Vindicator Logo

Infante attorney contends no support for RICO-like conviction

By Ed Runyan

Saturday, February 16, 2019

By Ed Runyan

runyan@vindy.com

WARREN

The attorney for former Niles mayor Ralph Infante drilled down on the most serious of Infante’s 22 convictions in his newest appeals court filing, citing case law he believes shows Infante’s actions during 24 years in office did not constitute a criminal enterprise.

Infante was convicted of tampering with records, theft in office, having an unlawful interest in a public contract, gambling and falsification.

But the most serious conviction was engaging in a pattern of corrupt activity, the state’s version of what the federal government calls a Racketeer Influenced and Corrupt Organizations Act (RICO) violation.

Prosecutors said Infante, now 63, used city employee Scott Shaffer, other people and the Niles Board of Control to “create sources of money and power for [himself] through bribery, theft in office, the misuse of city-owned property, paying employees contrary to law, gambling for profit and to hide the proceeds of illegal activity, including ... gift moneys and gambling.”

Infante was not convicted of any of the bribery charges but was convicted of running a gambling operation and failing to report gambling and gift income to the Internal Revenue Service and/or Niles Income Tax Department for 2010, 2011, 2013 and 2014.

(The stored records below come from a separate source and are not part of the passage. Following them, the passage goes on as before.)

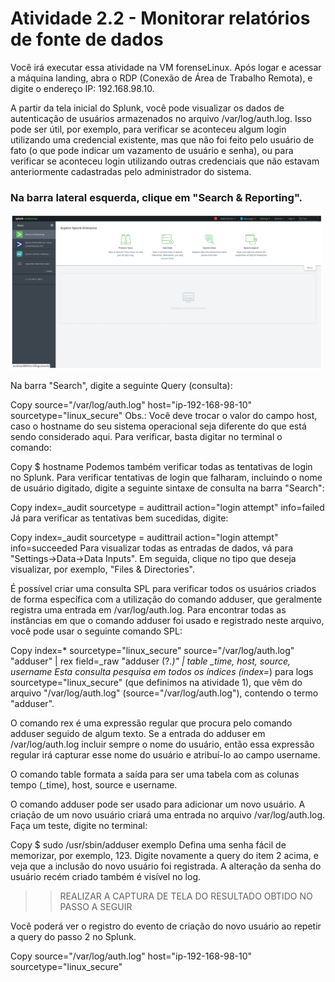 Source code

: # Atividade 2.2 - Monitorar relatórios de fonte de dados

Você irá executar essa atividade na VM forenseLinux. Após logar e acessar a máquina landing, abra o RDP (Conexão de Área de Trabalho Remota), e digite o endereço IP: 192.168.98.10.

A partir da tela inicial do Splunk, você pode visualizar os dados de autenticação de usuários armazenados no arquivo /var/log/auth.log. Isso pode ser útil, por exemplo, para verificar se aconteceu algum login utilizando uma credencial existente, mas que não foi feito pelo usuário de fato (o que pode indicar um vazamento de usuário e senha), ou para verificar se aconteceu login utilizando outras credenciais que não estavam anteriormente cadastradas pelo administrador do sistema.

### Na barra lateral esquerda, clique em "Search & Reporting".

<p>
<img width="500" src="https://github.com/FabriciaDev/HDB_especializa/blob/main/Atividade2/splunk10.PNG">
</p>

Na barra "Search", digite a seguinte Query (consulta):

Copy
source="/var/log/auth.log" host="ip-192-168-98-10" sourcetype="linux_secure"
Obs.: Você deve trocar o valor do campo host, caso o hostname do seu sistema operacional seja diferente do que está sendo considerado aqui. Para verificar, basta digitar no terminal o comando:

Copy
$ hostname
Podemos também verificar todas as tentativas de login no Splunk. Para verificar tentativas de login que falharam, incluindo o nome de usuário digitado, digite a seguinte sintaxe de consulta na barra "Search":

Copy
index=_audit sourcetype = audittrail action="login attempt" info=failed
Já para verificar as tentativas bem sucedidas, digite:

Copy
index=_audit sourcetype = audittrail action="login attempt" info=succeeded
Para visualizar todas as entradas de dados, vá para "Settings→Data→Data Inputs". Em seguida, clique no tipo que deseja visualizar, por exemplo, "Files & Directories".

É possível criar uma consulta SPL para verificar todos os usuários criados de forma específica com a utilização do comando adduser, que geralmente registra uma entrada em /var/log/auth.log. Para encontrar todas as instâncias em que o comando adduser foi usado e registrado neste arquivo, você pode usar o seguinte comando SPL:

Copy
index=* sourcetype="linux_secure" source="/var/log/auth.log" "adduser"
| rex field=_raw "adduser (?<username>.*)" 
| table _time, host, source, username
Esta consulta pesquisa em todos os índices (index=*) para logs sourcetype="linux_secure" (que definimos na atividade 1), que vêm do arquivo "/var/log/auth.log" (source="/var/log/auth.log"), contendo o termo "adduser".

O comando rex é uma expressão regular que procura pelo comando adduser seguido de algum texto. Se a entrada do adduser em /var/log/auth.log incluir sempre o nome do usuário, então essa expressão regular irá capturar esse nome do usuário e atribuí-lo ao campo username.

O comando table formata a saída para ser uma tabela com as colunas tempo (_time), host, source e username.

O comando adduser pode ser usado para adicionar um novo usuário. A criação de um novo usuário criará uma entrada no arquivo /var/log/auth.log. Faça um teste, digite no terminal:

Copy
$ sudo /usr/sbin/adduser exemplo
Defina uma senha fácil de memorizar, por exemplo, 123. Digite novamente a query do item 2 acima, e veja que a inclusão do novo usuário foi registrada. A alteração da senha do usuário recém criado também é visível no log.

>> REALIZAR A CAPTURA DE TELA DO RESULTADO OBTIDO NO PASSO A SEGUIR

Você poderá ver o registro do evento de criação do novo usuário ao repetir a query do passo 2 no Splunk.

Copy
source="/var/log/auth.log" host="ip-192-168-98-10" sourcetype="linux_secure"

He also was convicted of failing to report on his Ohio Ethics Commission disclosure form that he received a gift of nearly $8,000 in 2007 – tickets from Cafaro Co. executives to the 2007 National Championship football game.

But Infante’s appeals attorney, David Doughten, said the state’s “theory” of Infante’s RICO violation was that he allowed individuals to commit small offenses that benefitted Infante.

“But the jury did not convict him of those offenses that might have arguably formed an element of a conspiracy or enterprise,” Doughten said.

Instead, Infante’s convictions are “very clearly independent acts of Infante and independent of each other.”

“There may have been a chain of improper or illegal actions involving Infante, but a chain of events is very different [than] participation in an enterprise,” he said.

To be an enterprise, the individuals involved “must have ‘an ascertainable structure beyond that inherent in the pattern of racketeering activity in which it engages,’” he said. It needs to have “a purpose, relationships among associates, and longevity sufficient to permit the associates to pursue the enterprise’s purpose.”

In the Infante case, “There was no structure or organization,” Doughten said. “The other participants were not related, other than they knew Infante.” He said that “when others did assist, it was for their personal gain, not to enrich an established enterprise.”

Infante has been imprisoned since his May conviction in Trumbull County Common Pleas Court. Visiting judges from the Akron based 9th District Court of Appeals will hear the appeal. Doughten asks the appeals panel to reverse most of Infante’s convictions.